How a deficiency judgment can effect you the homeowner

Help in preventing financial damage in a foreclosure.

Some basics to consider when you’ve defaulted on a note to a lender. The note involved in a foreclosure or repossession is an "I Owe You": a promise and an obligation for you to pay the debt owed to the lender that financed your property. A deed of trust, or mortgage on the property, is the security for that debt. If you’ve had troubles paying your obligations or are no longer capable of making the payments, you are facing a default situation.

When a default situation arises, it's always better to try to work out a practical solution. There are numerous ways in which creative problem solving may come into play. A first step would be to communicate clearly and early with the lender. You can consider alternatives such as a loan modification, waiving unpaid payments, extending the amortization or lowering the payments. Amending your agreement with the lender may provide you with relief and the lender may allow get paid back or avoid a foreclosure process.
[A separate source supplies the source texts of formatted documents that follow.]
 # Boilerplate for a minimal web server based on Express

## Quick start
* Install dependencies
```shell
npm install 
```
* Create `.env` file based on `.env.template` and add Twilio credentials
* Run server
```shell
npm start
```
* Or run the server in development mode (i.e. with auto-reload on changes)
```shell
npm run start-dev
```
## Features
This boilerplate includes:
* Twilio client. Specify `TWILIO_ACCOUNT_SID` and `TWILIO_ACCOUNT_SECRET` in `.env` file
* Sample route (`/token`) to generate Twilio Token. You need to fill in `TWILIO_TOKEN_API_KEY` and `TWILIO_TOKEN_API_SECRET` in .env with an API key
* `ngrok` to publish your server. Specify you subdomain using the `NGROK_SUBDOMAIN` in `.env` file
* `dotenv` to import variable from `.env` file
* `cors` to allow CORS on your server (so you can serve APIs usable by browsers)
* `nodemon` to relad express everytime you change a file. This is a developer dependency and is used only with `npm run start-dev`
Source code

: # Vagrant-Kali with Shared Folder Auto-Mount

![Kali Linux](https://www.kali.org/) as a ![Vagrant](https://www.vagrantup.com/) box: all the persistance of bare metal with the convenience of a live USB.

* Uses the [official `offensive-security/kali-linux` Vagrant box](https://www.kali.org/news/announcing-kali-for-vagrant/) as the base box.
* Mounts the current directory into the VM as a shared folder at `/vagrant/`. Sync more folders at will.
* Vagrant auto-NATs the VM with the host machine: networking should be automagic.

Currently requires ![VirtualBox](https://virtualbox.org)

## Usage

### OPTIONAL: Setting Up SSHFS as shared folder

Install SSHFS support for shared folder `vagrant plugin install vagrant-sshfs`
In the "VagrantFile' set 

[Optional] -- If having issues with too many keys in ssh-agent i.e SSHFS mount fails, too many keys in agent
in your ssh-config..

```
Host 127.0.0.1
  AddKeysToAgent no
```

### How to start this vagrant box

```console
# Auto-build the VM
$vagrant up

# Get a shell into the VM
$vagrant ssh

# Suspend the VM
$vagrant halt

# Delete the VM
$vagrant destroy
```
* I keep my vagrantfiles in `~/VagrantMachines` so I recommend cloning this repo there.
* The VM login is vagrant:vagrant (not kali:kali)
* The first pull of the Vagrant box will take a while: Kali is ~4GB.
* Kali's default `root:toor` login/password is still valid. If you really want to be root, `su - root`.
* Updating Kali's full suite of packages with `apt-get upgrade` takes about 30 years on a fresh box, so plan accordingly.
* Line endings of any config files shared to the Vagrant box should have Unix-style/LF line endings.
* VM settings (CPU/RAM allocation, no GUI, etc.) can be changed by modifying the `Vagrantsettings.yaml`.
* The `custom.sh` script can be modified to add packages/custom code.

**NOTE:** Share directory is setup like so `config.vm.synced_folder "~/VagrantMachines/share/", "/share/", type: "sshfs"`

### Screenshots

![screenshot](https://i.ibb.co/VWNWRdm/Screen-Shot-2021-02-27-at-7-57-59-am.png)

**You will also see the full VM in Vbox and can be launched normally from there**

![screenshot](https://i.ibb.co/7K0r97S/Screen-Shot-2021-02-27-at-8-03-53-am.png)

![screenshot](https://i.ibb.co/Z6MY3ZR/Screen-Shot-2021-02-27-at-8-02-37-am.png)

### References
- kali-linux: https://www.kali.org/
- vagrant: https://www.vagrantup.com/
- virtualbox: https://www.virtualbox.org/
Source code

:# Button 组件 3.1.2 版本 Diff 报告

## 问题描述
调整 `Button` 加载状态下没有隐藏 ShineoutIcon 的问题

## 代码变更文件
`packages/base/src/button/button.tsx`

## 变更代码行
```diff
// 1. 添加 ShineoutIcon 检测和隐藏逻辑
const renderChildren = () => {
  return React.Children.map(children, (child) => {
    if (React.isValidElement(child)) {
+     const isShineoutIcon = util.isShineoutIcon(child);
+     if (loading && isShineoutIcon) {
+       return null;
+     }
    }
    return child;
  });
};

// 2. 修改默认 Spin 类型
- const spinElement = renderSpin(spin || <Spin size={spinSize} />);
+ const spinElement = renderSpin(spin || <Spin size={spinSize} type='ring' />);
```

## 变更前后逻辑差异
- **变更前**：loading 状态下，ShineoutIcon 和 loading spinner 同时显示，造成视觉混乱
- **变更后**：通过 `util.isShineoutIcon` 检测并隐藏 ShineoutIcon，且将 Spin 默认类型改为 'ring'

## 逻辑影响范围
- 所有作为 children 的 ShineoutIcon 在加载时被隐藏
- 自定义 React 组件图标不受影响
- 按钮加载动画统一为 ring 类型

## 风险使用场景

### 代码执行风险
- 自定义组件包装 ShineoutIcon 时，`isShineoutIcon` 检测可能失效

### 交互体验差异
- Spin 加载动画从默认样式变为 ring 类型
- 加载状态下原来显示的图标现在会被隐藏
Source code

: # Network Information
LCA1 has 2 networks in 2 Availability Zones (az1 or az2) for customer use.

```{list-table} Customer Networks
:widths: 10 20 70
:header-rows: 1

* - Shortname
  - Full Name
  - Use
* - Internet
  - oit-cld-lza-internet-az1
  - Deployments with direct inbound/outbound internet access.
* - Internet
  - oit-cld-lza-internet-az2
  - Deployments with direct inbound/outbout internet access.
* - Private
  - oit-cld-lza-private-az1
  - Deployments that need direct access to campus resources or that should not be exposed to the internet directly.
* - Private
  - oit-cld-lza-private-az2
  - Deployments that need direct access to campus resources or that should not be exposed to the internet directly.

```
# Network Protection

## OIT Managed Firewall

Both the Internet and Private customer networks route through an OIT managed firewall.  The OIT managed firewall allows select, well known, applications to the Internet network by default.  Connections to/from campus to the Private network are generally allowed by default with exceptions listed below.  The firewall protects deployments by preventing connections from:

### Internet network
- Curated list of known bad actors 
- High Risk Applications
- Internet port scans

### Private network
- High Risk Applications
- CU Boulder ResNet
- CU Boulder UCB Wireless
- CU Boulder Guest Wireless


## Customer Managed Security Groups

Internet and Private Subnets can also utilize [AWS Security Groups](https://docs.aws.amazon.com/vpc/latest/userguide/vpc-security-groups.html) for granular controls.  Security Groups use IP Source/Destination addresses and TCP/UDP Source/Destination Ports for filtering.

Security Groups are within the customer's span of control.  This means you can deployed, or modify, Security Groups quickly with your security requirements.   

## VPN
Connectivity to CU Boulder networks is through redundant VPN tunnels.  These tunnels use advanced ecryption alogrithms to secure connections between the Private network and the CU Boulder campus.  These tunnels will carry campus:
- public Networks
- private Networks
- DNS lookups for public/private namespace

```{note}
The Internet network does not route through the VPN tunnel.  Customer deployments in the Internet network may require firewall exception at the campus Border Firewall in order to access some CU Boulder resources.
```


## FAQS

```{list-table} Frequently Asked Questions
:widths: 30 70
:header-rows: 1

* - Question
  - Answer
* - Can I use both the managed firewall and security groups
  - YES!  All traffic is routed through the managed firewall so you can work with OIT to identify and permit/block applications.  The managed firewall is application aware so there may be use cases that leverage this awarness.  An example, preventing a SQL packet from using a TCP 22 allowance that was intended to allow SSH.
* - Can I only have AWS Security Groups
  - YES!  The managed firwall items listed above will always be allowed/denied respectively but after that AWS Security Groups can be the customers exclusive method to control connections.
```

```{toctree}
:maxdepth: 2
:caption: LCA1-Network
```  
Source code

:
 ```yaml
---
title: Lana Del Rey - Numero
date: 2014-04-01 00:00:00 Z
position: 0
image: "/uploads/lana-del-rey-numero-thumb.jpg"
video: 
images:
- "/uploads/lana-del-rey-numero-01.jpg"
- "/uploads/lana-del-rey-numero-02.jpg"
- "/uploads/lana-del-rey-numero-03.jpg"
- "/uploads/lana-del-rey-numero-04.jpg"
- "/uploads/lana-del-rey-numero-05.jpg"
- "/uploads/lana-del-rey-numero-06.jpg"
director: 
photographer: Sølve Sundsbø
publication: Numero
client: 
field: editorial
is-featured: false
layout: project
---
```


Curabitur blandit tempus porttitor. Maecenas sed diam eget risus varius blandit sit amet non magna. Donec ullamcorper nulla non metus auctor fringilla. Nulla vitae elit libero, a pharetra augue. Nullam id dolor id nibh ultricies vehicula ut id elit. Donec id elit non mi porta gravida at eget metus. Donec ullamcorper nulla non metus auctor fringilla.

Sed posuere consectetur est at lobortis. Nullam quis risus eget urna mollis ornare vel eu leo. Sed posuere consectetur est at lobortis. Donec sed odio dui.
There are several avenues that a lender can pursue in enforcing their rights. When a default on the note is at hand, the lenders legal options with this default are:

Sue on the note

When a case goes to court, the lender can sue only on the note. They may institute a lawsuit in court against the payor or borrower, asking the court to require them to pay all money owed to the lender. A judgment can be obtained in court, requiring the full amount of the note payable to the lender. A judgment can attach all non-exempt assets owned by the borrower, allowing the lender to take those assets to satisfy the amount of the judgment. Exempt assets are those necessary for livelihood and are specified by state or federal law.

Many states will not allow such a suit. In many states, if a suit on the note is filed, a foreclosure on the Deed of Trust or Mortgage is barred. Other states will require a foreclosure process first, followed by a suit on the note. You should note that these types of suits are not the norm, as a foreclosure on a secured property is the primary means of satisfying the note outstanding.

Judicial foreclosure

An in-court foreclosure is called a judicial foreclosure, a lawsuit with specific parameters. Again the foreclosure laws will vary a great deal from state to state. A judicial foreclosure allows the lender to institute a lawsuit calling the entire note due and requesting a court ordered sale of the property to satisfy the note

When a judicial foreclosure permits the calling of the note due, taking the property may not be enough to satisfy your debt. The lender will gain a deficiency judgment against the borrower. A deficiency judgment demands that, if the lender does not receive all amounts due them from foreclosure sale of the property, the remaining balance of the debt should be paid by the borrower. The rules and requirements of both property types and borrower actions will vary greatly by state, so competent legal counsel is absolutely necessary.

Non judicial foreclosure

With an out of court process, or non-judicial foreclosure, the process is usually handled by an attorney or a foreclosure professional. In some states, the process allows the lender to re-take the property without getting any other compensation from the borrower. Other states will allow a deficiency judgment after the foreclosure process is completed. This type of foreclosure occurs when borrower has no other obvious assets or ability to pay, when the property is worth more than the loan outstanding, or when it appears that this is the only legal option.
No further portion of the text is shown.